Proof Let $u\in U_1+\dots+U_m$. Then $u=u_1+\dots+u_m$ for some $u_1\in U_1,…,u_m\in U_m$. And
$$ u_i=a_1^{(i)}u_1^{(i)}+\dots+a_{n_i}^{(i)}u_{n_i}^{(i)}=\sum_{j=1}^{n_i}a_j^{(i)}u_{j}^{(i)} $$
for some $a_j^{(i)}\in\mathbb{F}$ since $u_i\in U_i=\text{span}(u_1^{(i)},…,u_{n_i}^{(i)})$. Hence
$$ u=\sum_{i=1}^{m}u_i=\sum_{i=1}^{m}\big(a_1^{(i)}u_1^{(i)}+\dots+a_{n_i}^{(i)}u_{n_i}^{(i)}\big)=\sum_{i=1}^{m}\sum_{j=1}^{n_i}a_j^{(i)}u_j^{(i)}\in\text{span}(W) $$
The “$\in\text{span}(W)$” holds because $W$ is the list of all the $u_j^{(i)}$ for $i=1,…,m$ and $j=1,…,n_i$. Hence $U_1+\dots+U_m\subset\text{span}(W)$.

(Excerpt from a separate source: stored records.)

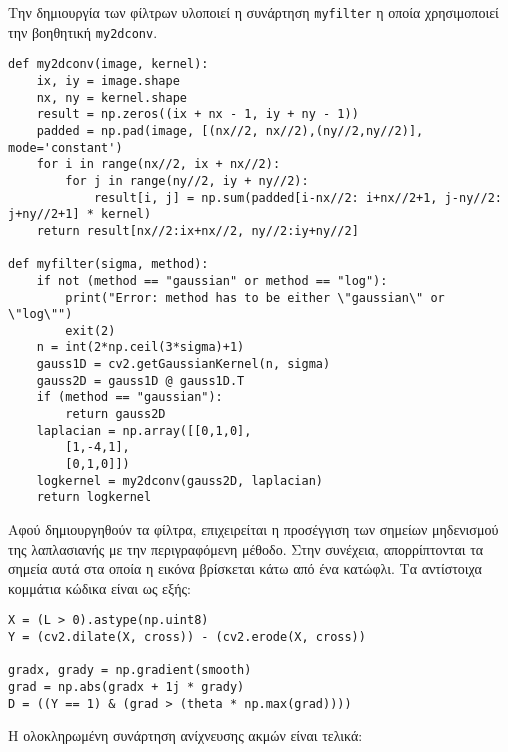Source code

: \documentclass{article}
\newcommand{\eng}[1]{\foreignlanguage{english}{#1}}
\begin{document}
Την δημιουργία των φίλτρων υλοποιεί η συνάρτηση \eng{\texttt{myfilter}} η οποία χρησιμοποιεί την βοηθητική \eng{\texttt{my2dconv}}.

\begin{lstlisting}[breaklines=true, showstringspaces=false]
def my2dconv(image, kernel):
    ix, iy = image.shape
    nx, ny = kernel.shape
    result = np.zeros((ix + nx - 1, iy + ny - 1))
    padded = np.pad(image, [(nx//2, nx//2),(ny//2,ny//2)], mode='constant')
    for i in range(nx//2, ix + nx//2):
        for j in range(ny//2, iy + ny//2):
            result[i, j] = np.sum(padded[i-nx//2: i+nx//2+1, j-ny//2: j+ny//2+1] * kernel)
    return result[nx//2:ix+nx//2, ny//2:iy+ny//2]

def myfilter(sigma, method):
    if not (method == "gaussian" or method == "log"):
        print("Error: method has to be either \"gaussian\" or \"log\"")
        exit(2)
    n = int(2*np.ceil(3*sigma)+1)
    gauss1D = cv2.getGaussianKernel(n, sigma)
    gauss2D = gauss1D @ gauss1D.T
    if (method == "gaussian"):
        return gauss2D
    laplacian = np.array([[0,1,0],
        [1,-4,1],
        [0,1,0]])
    logkernel = my2dconv(gauss2D, laplacian)
    return logkernel
\end{lstlisting}

Αφού δημιουργηθούν τα φίλτρα, επιχειρείται η προσέγγιση των σημείων μηδενισμού της λαπλασιανής με την περιγραφόμενη μέθοδο. Στην συνέχεια, απορρίπτονται τα σημεία αυτά στα οποία η εικόνα βρίσκεται κάτω από ένα κατώφλι. Τα αντίστοιχα κομμάτια κώδικα είναι ως εξής:

\begin{lstlisting}[breaklines=true, showstringspaces=false]
X = (L > 0).astype(np.uint8)
Y = (cv2.dilate(X, cross)) - (cv2.erode(X, cross))

gradx, grady = np.gradient(smooth)
grad = np.abs(gradx + 1j * grady)
D = ((Y == 1) & (grad > (theta * np.max(grad))))
\end{lstlisting}

Η ολοκληρωμένη συνάρτηση ανίχνευσης ακμών είναι τελικά:
\end{document}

In the other direction, let $w\in\text{span}(W)$. Then we can write $w$ as $w=\sum_{i=1}^{m}\sum_{j=1}^{n_i}a_j^{(i)}u_j^{(i)}$. Note that $\sum_{j=1}^{n_i}a_j^{(i)}u_j^{(i)}\in U_i$ since $U_i=\text{span}(u_1^{(i)},…,u_{n_i}^{(i)})$. Define $u_i\equiv\sum_{j=1}^{n_i}a_j^{(i)}u_j^{(i)}\in U_i$. Then
$$ w=\sum_{i=1}^{m}\sum_{j=1}^{n_i}a_j^{(i)}u_j^{(i)}=\sum_{i=1}^{m}u_i\in U_1+\dots+U_m $$
and $\text{span}(W)\subset U_1+\dots+U_m$. Hence $\text{span}(W)=U_1+\dots+U_m$. In other words
$$\begin{align*} U_1+\dots+U_m &\equiv \{u_1+\dots+u_m:u_1\in U_1,...,u_m\in U_m\}\\ &= \Big\{\sum_{j=1}^{n_1}a_j^{(1)}u_j^{(1)}+\dots+\sum_{j=1}^{n_m}a_j^{(m)}u_j^{(m)}:a_j^{(i)}\in\mathbb{F}\Big\}\\ &= \Big\{\sum_{i=1}^{m}\sum_{j=1}^{n_i}a_j^{(i)}u_j^{(i)}:a_j^{(i)}\in\mathbb{F}\Big\}\\ &\equiv\text{span}(W) \end{align*}$$
Now let’s show that $\dim{(U_1+\dots+U_m)}=\text{len}(W)$ if and only if $W$ is linearly independent in $U_1+\dots+U_m$.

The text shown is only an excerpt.